Barry: profundamente humano

Toda história que nos contam, seja ela uma longa jornada ou uma pequena anedota, é um retrato de acontecimentos ocorridos com uma pessoa e sob o ponto de vista dessa pessoa apenas. Claro que pode haver exceções, sempre vão haver, porém, para refletir melhor sobre uma história a qual somos apresentados, é importante pensar que estamos sendo conduzidos sob a visão de uma (ou mais) pessoa(s) e que a ligação entre ela e a construção da história é inegável.

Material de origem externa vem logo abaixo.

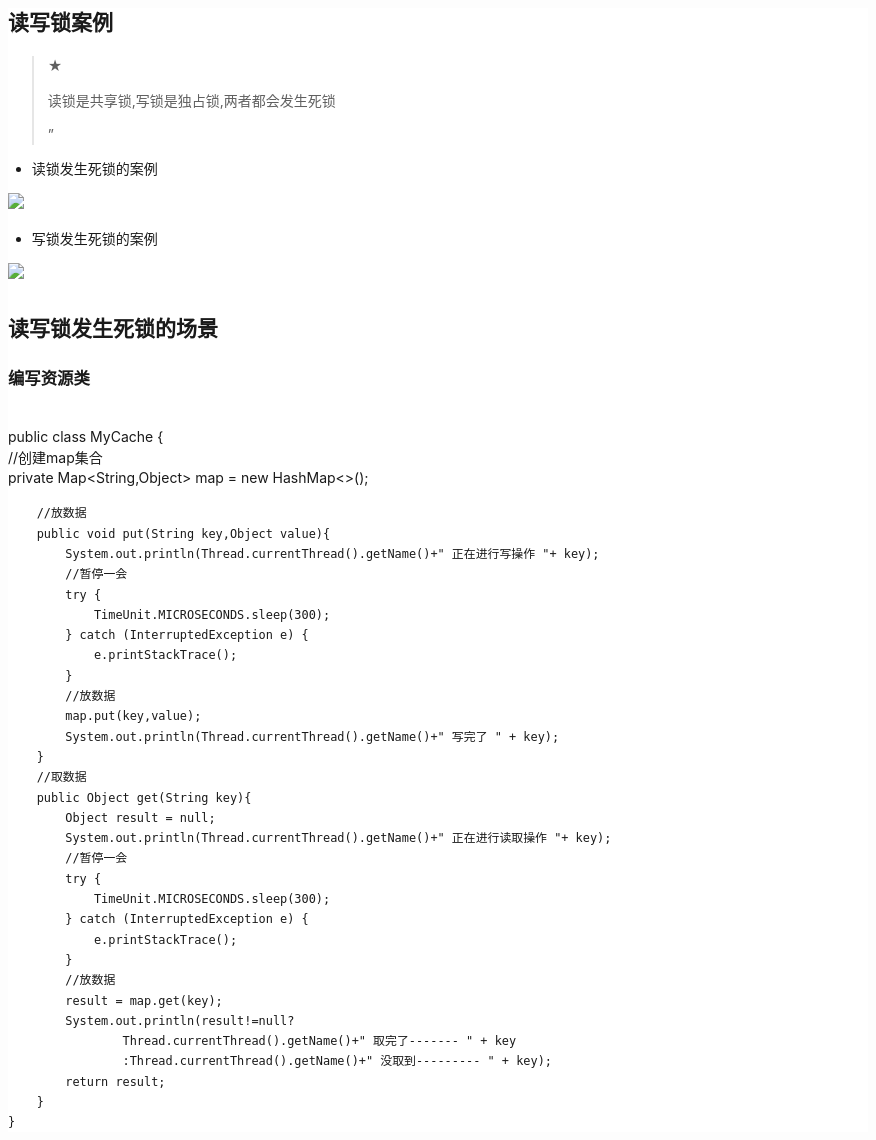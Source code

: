   

##  读写锁案例

> ★
>
> 读锁是共享锁,写锁是独占锁,两者都会发生死锁
>
> ”

  * 读锁发生死锁的案例 

![](https://mmbiz.qpic.cn/mmbiz_jpg/hyAMveHd7sfbwGpppHrhqvOurTUfOnyLhnLwTxP3lmJ608e3me1ibNkN8LxHibIsoIUzczE3Y3G8qibeXLnNdalEg/640?wx_fmt=jpeg&from=appmsg)

  * 写锁发生死锁的案例 

![](https://mmbiz.qpic.cn/mmbiz_jpg/hyAMveHd7sfbwGpppHrhqvOurTUfOnyLZAt1FGbMFJmq57Dgiavb9jOa1Da9WicnGhichaoRlwuG9b0U9S0PZSPYw/640?wx_fmt=jpeg&from=appmsg)

##  读写锁发生死锁的场景

  

###  编写资源类


​    
    public class MyCache {  
        //创建map集合  
        private Map<String,Object> map = new HashMap<>();  
      
        //放数据  
        public void put(String key,Object value){  
            System.out.println(Thread.currentThread().getName()+" 正在进行写操作 "+ key);  
            //暂停一会  
            try {  
                TimeUnit.MICROSECONDS.sleep(300);  
            } catch (InterruptedException e) {  
                e.printStackTrace();  
            }  
            //放数据  
            map.put(key,value);  
            System.out.println(Thread.currentThread().getName()+" 写完了 " + key);  
        }  
        //取数据  
        public Object get(String key){  
            Object result = null;  
            System.out.println(Thread.currentThread().getName()+" 正在进行读取操作 "+ key);  
            //暂停一会  
            try {  
                TimeUnit.MICROSECONDS.sleep(300);  
            } catch (InterruptedException e) {  
                e.printStackTrace();  
            }  
            //放数据  
            result = map.get(key);  
            System.out.println(result!=null?  
                    Thread.currentThread().getName()+" 取完了------- " + key  
                    :Thread.currentThread().getName()+" 没取到--------- " + key);  
            return result;  
        }  
    }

Pensando nessa relação, podemos imaginar quais seriam os requisitos básicos para compor essa pessoa, ou, no caso, esse personagem principal. Bem, primeiro temos o Backstory, um elemento importante para entendermos as origens desse personagem, antes do período em que sua história começa; existe a caracterização, algo que nos ajuda entender boa parte do personagem só pelo que vemos, como sua altura, sua inteligência, sua sexualidade, seu jeito de falar e etc.; e temos também o verdadeiro personagem, aquele que existe dentro da caracterização e que somente se revela quando necessário, mostrando quem ele é além de tudo que podemos ver.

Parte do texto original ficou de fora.